▸ SUPPLIED DATA:
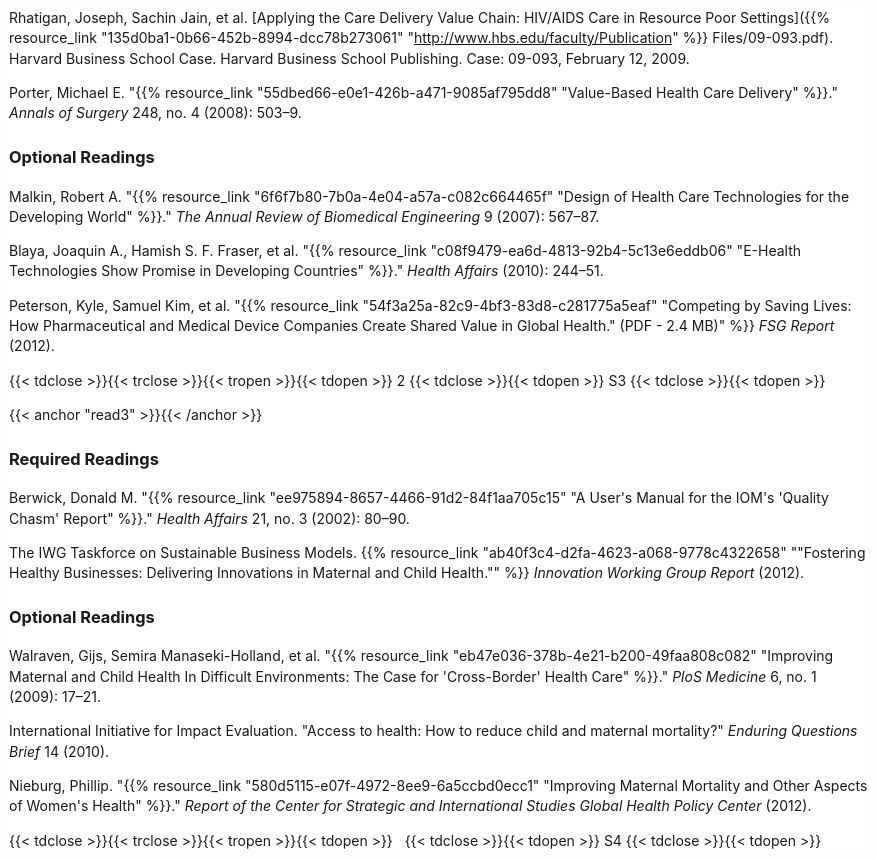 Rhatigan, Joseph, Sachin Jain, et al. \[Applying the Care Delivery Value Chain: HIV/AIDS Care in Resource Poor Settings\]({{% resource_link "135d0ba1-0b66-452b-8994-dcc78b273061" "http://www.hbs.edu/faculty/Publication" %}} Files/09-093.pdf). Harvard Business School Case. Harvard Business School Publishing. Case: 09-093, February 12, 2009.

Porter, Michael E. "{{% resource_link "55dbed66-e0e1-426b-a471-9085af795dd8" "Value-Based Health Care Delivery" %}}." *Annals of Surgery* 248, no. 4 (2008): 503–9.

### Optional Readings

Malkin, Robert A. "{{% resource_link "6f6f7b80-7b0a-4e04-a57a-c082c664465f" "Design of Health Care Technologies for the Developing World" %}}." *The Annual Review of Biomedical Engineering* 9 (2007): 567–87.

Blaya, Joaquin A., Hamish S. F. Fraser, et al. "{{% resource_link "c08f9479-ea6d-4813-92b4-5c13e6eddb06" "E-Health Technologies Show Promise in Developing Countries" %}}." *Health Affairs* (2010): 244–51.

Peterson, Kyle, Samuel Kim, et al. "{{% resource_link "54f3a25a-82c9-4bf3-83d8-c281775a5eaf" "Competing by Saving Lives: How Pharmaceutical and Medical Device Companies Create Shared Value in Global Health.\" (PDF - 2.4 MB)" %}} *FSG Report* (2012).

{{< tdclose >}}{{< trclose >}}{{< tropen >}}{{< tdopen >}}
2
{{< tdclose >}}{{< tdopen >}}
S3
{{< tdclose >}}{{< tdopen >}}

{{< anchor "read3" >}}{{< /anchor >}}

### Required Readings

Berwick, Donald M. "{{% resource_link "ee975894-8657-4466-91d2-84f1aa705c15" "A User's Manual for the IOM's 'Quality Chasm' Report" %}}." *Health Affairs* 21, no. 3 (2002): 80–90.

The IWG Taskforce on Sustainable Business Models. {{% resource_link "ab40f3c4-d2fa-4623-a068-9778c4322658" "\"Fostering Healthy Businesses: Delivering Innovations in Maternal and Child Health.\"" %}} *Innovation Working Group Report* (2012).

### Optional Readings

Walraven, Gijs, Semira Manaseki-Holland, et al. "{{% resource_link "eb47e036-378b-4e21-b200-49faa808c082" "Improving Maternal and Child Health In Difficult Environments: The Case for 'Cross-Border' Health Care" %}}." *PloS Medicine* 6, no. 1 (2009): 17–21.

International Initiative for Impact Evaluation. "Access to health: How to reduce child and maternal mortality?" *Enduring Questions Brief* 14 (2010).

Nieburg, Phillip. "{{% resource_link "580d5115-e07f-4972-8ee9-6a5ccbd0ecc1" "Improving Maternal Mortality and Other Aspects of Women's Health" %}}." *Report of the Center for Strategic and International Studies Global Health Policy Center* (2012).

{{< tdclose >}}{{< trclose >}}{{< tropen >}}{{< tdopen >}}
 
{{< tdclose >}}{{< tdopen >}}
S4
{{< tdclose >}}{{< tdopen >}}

▸ EXERCISE BRIEF:
All of the records above are to be written out exactly, minus their images.

▸ SOLUTION TO THIS EXERCISE:
 Rhatigan, Joseph, Sachin Jain, et al. \[Applying the Care Delivery Value Chain: HIV/AIDS Care in Resource Poor Settings\]({{% resource_link "135d0ba1-0b66-452b-8994-dcc78b273061" "http://www.hbs.edu/faculty/Publication" %}} Files/09-093.pdf). Harvard Business School Case. Harvard Business School Publishing. Case: 09-093, February 12, 2009.

Porter, Michael E. "{{% resource_link "55dbed66-e0e1-426b-a471-9085af795dd8" "Value-Based Health Care Delivery" %}}." *Annals of Surgery* 248, no. 4 (2008): 503–9.

### Optional Readings

Malkin, Robert A. "{{% resource_link "6f6f7b80-7b0a-4e04-a57a-c082c664465f" "Design of Health Care Technologies for the Developing World" %}}." *The Annual Review of Biomedical Engineering* 9 (2007): 567–87.

Blaya, Joaquin A., Hamish S. F. Fraser, et al. "{{% resource_link "c08f9479-ea6d-4813-92b4-5c13e6eddb06" "E-Health Technologies Show Promise in Developing Countries" %}}." *Health Affairs* (2010): 244–51.

Peterson, Kyle, Samuel Kim, et al. "{{% resource_link "54f3a25a-82c9-4bf3-83d8-c281775a5eaf" "Competing by Saving Lives: How Pharmaceutical and Medical Device Companies Create Shared Value in Global Health.\" (PDF - 2.4 MB)" %}} *FSG Report* (2012).

{{< tdclose >}}{{< trclose >}}{{< tropen >}}{{< tdopen >}}
2
{{< tdclose >}}{{< tdopen >}}
S3
{{< tdclose >}}{{< tdopen >}}

{{< anchor "read3" >}}{{< /anchor >}}

### Required Readings

Berwick, Donald M. "{{% resource_link "ee975894-8657-4466-91d2-84f1aa705c15" "A User's Manual for the IOM's 'Quality Chasm' Report" %}}." *Health Affairs* 21, no. 3 (2002): 80–90.

The IWG Taskforce on Sustainable Business Models. {{% resource_link "ab40f3c4-d2fa-4623-a068-9778c4322658" "\"Fostering Healthy Businesses: Delivering Innovations in Maternal and Child Health.\"" %}} *Innovation Working Group Report* (2012).

### Optional Readings

Walraven, Gijs, Semira Manaseki-Holland, et al. "{{% resource_link "eb47e036-378b-4e21-b200-49faa808c082" "Improving Maternal and Child Health In Difficult Environments: The Case for 'Cross-Border' Health Care" %}}." *PloS Medicine* 6, no. 1 (2009): 17–21.

International Initiative for Impact Evaluation. "Access to health: How to reduce child and maternal mortality?" *Enduring Questions Brief* 14 (2010).

Nieburg, Phillip. "{{% resource_link "580d5115-e07f-4972-8ee9-6a5ccbd0ecc1" "Improving Maternal Mortality and Other Aspects of Women's Health" %}}." *Report of the Center for Strategic and International Studies Global Health Policy Center* (2012).

{{< tdclose >}}{{< trclose >}}{{< tropen >}}{{< tdopen >}}
 
{{< tdclose >}}{{< tdopen >}}
S4
{{< tdclose >}}{{< tdopen >}}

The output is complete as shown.